- [Your instructions] Return each line of the records below that contains the word "modules".
━━━━━ Material for this exercise ━━━━━
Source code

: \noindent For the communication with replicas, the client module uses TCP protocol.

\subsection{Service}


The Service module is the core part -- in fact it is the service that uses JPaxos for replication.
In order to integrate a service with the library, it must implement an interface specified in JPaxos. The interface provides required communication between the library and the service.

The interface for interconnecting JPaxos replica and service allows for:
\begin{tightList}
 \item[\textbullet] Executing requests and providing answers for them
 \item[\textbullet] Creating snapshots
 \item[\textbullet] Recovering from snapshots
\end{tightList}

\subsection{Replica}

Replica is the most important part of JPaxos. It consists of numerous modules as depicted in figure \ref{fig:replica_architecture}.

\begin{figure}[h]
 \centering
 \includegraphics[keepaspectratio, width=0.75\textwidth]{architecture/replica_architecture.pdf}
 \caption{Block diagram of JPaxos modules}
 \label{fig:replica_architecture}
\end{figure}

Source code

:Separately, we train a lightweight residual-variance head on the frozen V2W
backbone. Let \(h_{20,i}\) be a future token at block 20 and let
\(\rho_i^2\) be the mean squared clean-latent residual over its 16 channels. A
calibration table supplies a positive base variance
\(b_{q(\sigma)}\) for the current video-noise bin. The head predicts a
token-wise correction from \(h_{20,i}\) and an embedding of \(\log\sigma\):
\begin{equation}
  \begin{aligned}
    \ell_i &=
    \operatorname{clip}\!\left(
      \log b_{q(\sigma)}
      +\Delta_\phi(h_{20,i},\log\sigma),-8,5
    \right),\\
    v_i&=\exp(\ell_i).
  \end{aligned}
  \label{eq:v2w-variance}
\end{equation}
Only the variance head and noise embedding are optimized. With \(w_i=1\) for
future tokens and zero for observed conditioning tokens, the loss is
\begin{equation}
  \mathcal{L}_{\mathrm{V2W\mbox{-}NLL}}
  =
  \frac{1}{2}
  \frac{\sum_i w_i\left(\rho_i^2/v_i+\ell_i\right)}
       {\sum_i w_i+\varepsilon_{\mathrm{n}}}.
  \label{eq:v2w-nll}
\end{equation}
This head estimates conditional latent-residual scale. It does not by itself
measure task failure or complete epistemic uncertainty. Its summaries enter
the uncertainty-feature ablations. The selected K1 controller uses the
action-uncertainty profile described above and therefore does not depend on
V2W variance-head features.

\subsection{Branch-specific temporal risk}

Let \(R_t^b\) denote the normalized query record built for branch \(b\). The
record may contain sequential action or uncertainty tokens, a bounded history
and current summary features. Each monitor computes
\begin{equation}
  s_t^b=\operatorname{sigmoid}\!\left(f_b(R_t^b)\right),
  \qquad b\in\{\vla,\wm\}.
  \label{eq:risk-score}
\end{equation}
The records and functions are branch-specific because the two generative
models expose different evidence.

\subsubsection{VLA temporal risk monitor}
━━━━━
- [Exercise output]
Replica is the most important part of JPaxos. It consists of numerous modules as depicted in figure \ref{fig:replica_architecture}.
 \caption{Block diagram of JPaxos modules}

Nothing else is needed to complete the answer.